▶ [What you need to do]: When you copy the entries, match them exactly and omit the pictures.
[[ Exercise material, beginning ]]
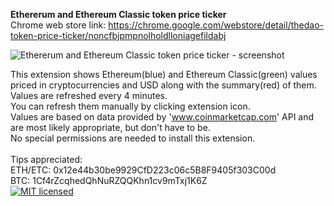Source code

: <b>Ethererum and Ethereum Classic token price ticker</b></br>
Chrome web store link:
https://chrome.google.com/webstore/detail/thedao-token-price-ticker/noncfbjpmpnolholdlloniagefildabj

![Ethererum and Ethereum Classic token price ticker - screenshot](https://raw.githubusercontent.com/johnerfx/Ethers-price-ticker/master/screenshot.png)

This extension shows Ethereum(blue) and Ethereum Classic(green) values priced in cryptocurrencies and USD along with the summary(red) of them.</br>
Values are refreshed every 4 minutes.</br>
You can refresh them manually by clicking extension icon.</br>
Values are based on data provided by 'www.coinmarketcap.com' API and are most likely appropriate, but don't have to be.</br>
No special permissions are needed to install this extension.
</br></br>
Tips appreciated:</br>
ETH/ETC: 0x12e44b30be9929CfD223c06c5B8F9405f303C00d </br>
BTC: 1Cf4rZcqhedQhNuRZQQKhn1cv9mTxj1K6Z </br>
[![MIT licensed](https://img.shields.io/badge/license-MIT-blue.svg)](https://github.com/johnerfx/Ethers-price-ticker/blob/master/LICENSE)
[[ Exercise material, end ]]
▶ [Task response]:
Source code

: <b>Ethererum and Ethereum Classic token price ticker</b></br>
Chrome web store link:
https://chrome.google.com/webstore/detail/thedao-token-price-ticker/noncfbjpmpnolholdlloniagefildabj

![Ethererum and Ethereum Classic token price ticker - screenshot](https://raw.githubusercontent.com/johnerfx/Ethers-price-ticker/master/screenshot.png)

This extension shows Ethereum(blue) and Ethereum Classic(green) values priced in cryptocurrencies and USD along with the summary(red) of them.</br>
Values are refreshed every 4 minutes.</br>
You can refresh them manually by clicking extension icon.</br>
Values are based on data provided by 'www.coinmarketcap.com' API and are most likely appropriate, but don't have to be.</br>
No special permissions are needed to install this extension.
</br></br>
Tips appreciated:</br>
ETH/ETC: 0x12e44b30be9929CfD223c06c5B8F9405f303C00d </br>
BTC: 1Cf4rZcqhedQhNuRZQQKhn1cv9mTxj1K6Z </br>
[![MIT licensed](https://img.shields.io/badge/license-MIT-blue.svg)](https://github.com/johnerfx/Ethers-price-ticker/blob/master/LICENSE)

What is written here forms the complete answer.